I want to turn and look behind me, yet I know that the destruction of those old deep-rooted vices and strongholds of bondage would be much too devastating for me to bear. I am free from a world of evil yet, it was so much apart of me that leaving it behind is as leaving behind family. Though evil, and full of destruction, wrath, torture, and slavery, it is hard to walk away from what you have known, because it is all you have known.
Until now, I ran hard, fought hard, and lived recklessly abandoned for the Darkness of my past. I sat in fellowship with the Darkness, drank the poison of the Temptress, fight back to back with Deception against the Light. I made covenants with Death, and ran errands of mischievous destruction for many abominable masters’.

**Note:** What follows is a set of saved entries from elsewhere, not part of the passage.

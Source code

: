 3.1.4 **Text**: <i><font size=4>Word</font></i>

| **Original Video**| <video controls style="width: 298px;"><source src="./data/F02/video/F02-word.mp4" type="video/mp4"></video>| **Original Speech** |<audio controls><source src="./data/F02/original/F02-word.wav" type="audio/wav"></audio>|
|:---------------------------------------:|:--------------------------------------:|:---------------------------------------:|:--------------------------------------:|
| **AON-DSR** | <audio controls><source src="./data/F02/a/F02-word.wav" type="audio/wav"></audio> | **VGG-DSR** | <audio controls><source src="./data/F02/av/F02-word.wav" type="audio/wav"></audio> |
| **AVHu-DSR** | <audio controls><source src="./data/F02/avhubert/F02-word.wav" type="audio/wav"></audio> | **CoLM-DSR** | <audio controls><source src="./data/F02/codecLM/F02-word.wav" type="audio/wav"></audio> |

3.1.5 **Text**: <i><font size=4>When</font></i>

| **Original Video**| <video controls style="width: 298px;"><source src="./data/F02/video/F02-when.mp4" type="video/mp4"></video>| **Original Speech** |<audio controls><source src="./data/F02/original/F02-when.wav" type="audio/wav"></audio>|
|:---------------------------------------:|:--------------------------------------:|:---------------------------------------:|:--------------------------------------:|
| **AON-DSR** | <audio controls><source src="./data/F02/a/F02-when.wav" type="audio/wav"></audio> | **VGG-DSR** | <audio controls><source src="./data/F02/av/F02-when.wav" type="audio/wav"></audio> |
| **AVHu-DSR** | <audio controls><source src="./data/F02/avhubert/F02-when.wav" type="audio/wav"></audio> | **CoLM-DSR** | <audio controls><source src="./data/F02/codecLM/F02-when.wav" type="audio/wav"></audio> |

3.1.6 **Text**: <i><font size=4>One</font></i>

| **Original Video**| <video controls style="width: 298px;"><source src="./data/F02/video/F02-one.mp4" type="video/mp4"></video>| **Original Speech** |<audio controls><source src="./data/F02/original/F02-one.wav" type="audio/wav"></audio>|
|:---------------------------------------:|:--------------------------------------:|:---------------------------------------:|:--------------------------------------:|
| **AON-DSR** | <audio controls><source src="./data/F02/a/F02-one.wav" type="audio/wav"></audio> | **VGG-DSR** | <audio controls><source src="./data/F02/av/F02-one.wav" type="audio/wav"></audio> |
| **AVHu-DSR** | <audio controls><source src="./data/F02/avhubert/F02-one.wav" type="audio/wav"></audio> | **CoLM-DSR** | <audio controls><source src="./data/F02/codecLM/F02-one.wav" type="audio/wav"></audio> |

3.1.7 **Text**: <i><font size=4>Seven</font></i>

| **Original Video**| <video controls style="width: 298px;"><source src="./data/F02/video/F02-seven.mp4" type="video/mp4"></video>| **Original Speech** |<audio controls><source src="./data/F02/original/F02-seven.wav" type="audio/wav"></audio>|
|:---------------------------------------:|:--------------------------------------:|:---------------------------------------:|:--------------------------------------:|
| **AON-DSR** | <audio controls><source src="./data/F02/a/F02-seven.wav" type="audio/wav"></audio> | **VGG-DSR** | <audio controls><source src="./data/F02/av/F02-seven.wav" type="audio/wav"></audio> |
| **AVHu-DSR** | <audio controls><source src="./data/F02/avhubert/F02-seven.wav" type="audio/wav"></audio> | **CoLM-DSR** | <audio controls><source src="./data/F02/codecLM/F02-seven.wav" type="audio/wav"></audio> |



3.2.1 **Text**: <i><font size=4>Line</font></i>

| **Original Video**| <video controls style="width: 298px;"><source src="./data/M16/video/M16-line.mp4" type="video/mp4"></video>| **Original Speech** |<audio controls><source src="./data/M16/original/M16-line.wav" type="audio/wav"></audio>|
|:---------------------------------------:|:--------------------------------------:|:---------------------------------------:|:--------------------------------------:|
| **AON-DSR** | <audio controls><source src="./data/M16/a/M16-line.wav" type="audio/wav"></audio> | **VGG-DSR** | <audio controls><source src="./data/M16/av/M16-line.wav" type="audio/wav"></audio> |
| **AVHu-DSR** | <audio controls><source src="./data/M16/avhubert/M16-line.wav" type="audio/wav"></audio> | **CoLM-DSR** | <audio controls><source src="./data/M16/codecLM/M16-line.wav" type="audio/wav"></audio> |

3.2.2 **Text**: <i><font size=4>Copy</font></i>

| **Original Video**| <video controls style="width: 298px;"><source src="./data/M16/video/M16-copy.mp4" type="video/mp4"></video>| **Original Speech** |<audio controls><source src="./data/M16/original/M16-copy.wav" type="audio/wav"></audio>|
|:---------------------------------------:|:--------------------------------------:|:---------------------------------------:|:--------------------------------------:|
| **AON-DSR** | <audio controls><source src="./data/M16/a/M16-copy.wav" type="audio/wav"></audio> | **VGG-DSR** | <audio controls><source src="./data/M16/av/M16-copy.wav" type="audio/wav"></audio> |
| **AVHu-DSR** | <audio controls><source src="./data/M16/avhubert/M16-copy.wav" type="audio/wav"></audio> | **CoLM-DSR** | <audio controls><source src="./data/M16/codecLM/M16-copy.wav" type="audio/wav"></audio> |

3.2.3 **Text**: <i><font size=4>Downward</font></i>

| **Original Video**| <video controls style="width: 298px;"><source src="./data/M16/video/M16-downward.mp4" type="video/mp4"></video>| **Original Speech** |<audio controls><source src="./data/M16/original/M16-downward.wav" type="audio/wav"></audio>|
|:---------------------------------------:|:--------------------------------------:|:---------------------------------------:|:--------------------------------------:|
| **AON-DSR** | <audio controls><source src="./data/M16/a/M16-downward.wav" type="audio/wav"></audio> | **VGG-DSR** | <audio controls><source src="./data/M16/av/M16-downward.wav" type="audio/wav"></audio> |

Then in my quest to conquer goodness, I ran into her. She was a small, fragile, redheaded little girl; not more than seven years of age. Freckles scattered over her milky white face like a constellation. She wore light blue overalls and pink sneakers. In the midst of my darkest pursuit of power, as I walked in thunderous black clouds and shadows, she stepped into my neighborhood; spoke a dagger of Love that struck me in my heart. And walked away, leaving me, laying on my back upon shaking grounds.
Then the truth of her words that had pierced my armor of disillusion gave birth to a fire in my soul. Convulsing in a fight to stay alive I cursed, and tried to hate. Grabbing for the Darkness I felt that I could not breathe. Suddenly I sank into the shaking ground and found myself gasping for air in an ocean of conviction; and I could not fight off my death any longer.
“Jesus I repent!” I screamed with my last drowning breath.
Now I am here, at this special place. My old life is burning behind me. The man I was is dead.
With my eyes closed tightly I slowly crouch down and dig my fingers deep into the ground. All of my past, the evils, the doubts, fears, unforgiveness, selfishness, is being consumed. He, as the Consuming Fire and His Spirit, as a Violent Force, have totally consumed my history of evil, and have turned all that is behind me into a momentum that nearly blows me off of this spot.
My heart is pounding so hard I see my chest pulsating. This fire that consumes behind me now seems to break forth in my very veins. I feel an un-restrainable desire to run.
Slowly I start to open my eyes. I am unmovable in my resolution. The fire is now alive in me. All I can do at this second is take deep breaths in and out, in and out.
Hunched over like a runner in the Olympics I feel that the time is now. My eyes come open and focus on the white line beneath me.
I am putting the past behind, and looking towards a promise. This is a new race, and new day. I am a new creation. There is no failure, no lies, no evil that can put me out. I am consumed in the Fire. I can hold back the force that compels me, no longer. I hear the in the Cunsuming Fire the masses of heaven cheering me on.